After that, everyone heads to the Fellowship Hall to break the fast with a hearty meal of sausages, eggs and cheese. Then at 1 p.m. today, the congregation returns for another Paschal service, followed by a potluck and barbecue on the lawn until dusk.

"The week after Pascha, people miss it all," he said. "There's a post-Pascha letdown."

-- Diane Peterson

To the Rev. Julio Orozco, Easter is the most sacred of Christian traditions.

The remembrance of the crucification of Jesus Christ and his resurrection from the tomb three days later is, says the pastor of the evangelical Santa Rosa Alliance Church, "the greatest event ever."

"We believe there is a lot of evidence, facts we can talk about it. It's not just, 'Let's have some folk music and fun.' It's more than that. It's what we believe as a church."

Virtually all Christian faiths from Protestant to Catholics celebrate the Passion of Christ with common rituals, including Sunrise Services on Easter Sunday.

Open services will be held this year at 6:30 a.m. at Santa Rosa Memorial Park, officiated by pastor Zach Vestnys of Petaluma's Calvary Chapel, and at 5:45 a.m. at Cline Cellars winery in Sonoma, led by Father Michael Kelly of St. Francis Solano Church.

Orozco, whose diverse congregation holds separate services in English, Spanish and Cambodian, said his church usually holds services at dawn on Easter Sunday as well, although they won't be doing it this year.

Sunrise is significant in the Easter tradition. It was just after sunrise on "the day after the sabbath," that Mary Magdalene (some Gospel accounts also mention one to two other women) came to Jesus' tomb to annoint his body and found the heavy stone barrier rolled away and the body missing.

"The Bible says it was early morning and that the Hebrew traditional calendar started at 6 o'clock in the morning," Orozco said. Most churches base their sunrise service tradition on the fact that it was in the morning, according to Bible lore, when Jesus was resurrected.

His church this year will uphold a long tradition of filling a cross with flowers. Each member of the congregation has an opportunity to come forward and place a flower on a wire cross, eventually covering it completely with colorful spring blooms.

-- Meg McConahey

Passover is a Biblically-derived spring festival that may well be the origin of The Golden Rule.

"You should love another as you love yourself and you can correlate this to the ethical evolution of the Passover story," said Dr. Henry Shreibman, assistant professor of religion and philosophy of Dominican University in San Rafael.

Passover, which began last Monday and ends on Tuesday, commemorates the liberation of the Jews from slavery in Egypt about 3,300 years ago.

Celebrations focus around a "seder" or ritual feast with traditional foods. For example, tasting bitter herbs symbolizes the rancor of slavery, while dipping greens into salt water illustrates the Jews' tears for the death of the Egyptians.

"The enemy's loss is still your loss and salt water and tears become symbols of that," Shreibman said. "The seder teaches you to be kind to your enemy. There's no war dance at the end. Just kindness."

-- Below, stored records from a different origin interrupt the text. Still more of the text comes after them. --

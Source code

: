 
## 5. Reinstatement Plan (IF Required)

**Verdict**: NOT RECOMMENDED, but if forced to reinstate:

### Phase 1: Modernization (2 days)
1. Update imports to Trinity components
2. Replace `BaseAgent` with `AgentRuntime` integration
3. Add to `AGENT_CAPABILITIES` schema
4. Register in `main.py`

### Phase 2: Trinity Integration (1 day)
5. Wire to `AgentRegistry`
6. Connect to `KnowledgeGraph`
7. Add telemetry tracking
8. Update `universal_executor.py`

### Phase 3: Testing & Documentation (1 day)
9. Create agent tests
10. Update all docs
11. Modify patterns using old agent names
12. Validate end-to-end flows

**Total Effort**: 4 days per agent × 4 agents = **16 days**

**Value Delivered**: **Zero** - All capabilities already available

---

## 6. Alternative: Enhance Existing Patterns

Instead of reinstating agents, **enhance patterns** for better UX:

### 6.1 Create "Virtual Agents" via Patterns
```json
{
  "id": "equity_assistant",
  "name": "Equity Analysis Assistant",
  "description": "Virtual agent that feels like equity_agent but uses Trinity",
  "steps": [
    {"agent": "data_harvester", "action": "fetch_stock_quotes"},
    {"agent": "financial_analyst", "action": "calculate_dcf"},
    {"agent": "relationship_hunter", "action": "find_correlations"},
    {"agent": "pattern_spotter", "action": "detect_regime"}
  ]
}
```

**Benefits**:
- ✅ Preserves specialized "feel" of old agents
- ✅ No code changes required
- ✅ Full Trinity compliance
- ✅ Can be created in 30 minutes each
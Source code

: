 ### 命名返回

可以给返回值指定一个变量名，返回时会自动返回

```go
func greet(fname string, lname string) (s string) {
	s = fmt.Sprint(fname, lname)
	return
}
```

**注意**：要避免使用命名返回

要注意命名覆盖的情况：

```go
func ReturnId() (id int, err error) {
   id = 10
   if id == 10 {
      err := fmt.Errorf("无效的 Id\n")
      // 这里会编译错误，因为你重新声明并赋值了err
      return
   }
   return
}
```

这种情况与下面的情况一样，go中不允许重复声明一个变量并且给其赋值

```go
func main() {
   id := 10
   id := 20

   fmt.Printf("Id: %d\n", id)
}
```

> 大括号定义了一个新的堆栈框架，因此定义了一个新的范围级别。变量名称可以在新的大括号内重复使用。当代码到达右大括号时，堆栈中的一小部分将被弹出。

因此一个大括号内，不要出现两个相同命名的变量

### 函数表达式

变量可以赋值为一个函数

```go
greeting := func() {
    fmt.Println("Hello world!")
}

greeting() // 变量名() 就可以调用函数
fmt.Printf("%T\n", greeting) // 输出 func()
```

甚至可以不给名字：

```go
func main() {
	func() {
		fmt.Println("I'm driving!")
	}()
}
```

Shreibman was the founding professor of the Jewish Studies Minor Program at Sonoma State University, and he has hosted community seders inviting Jews and non-Jews alike for more than 30 years.

"My goal in having community seders is to help guide Jews, Christians and Muslims to treat the 'other' with kindness and understanding," he said. "Then we'll have a happy spring and every other season."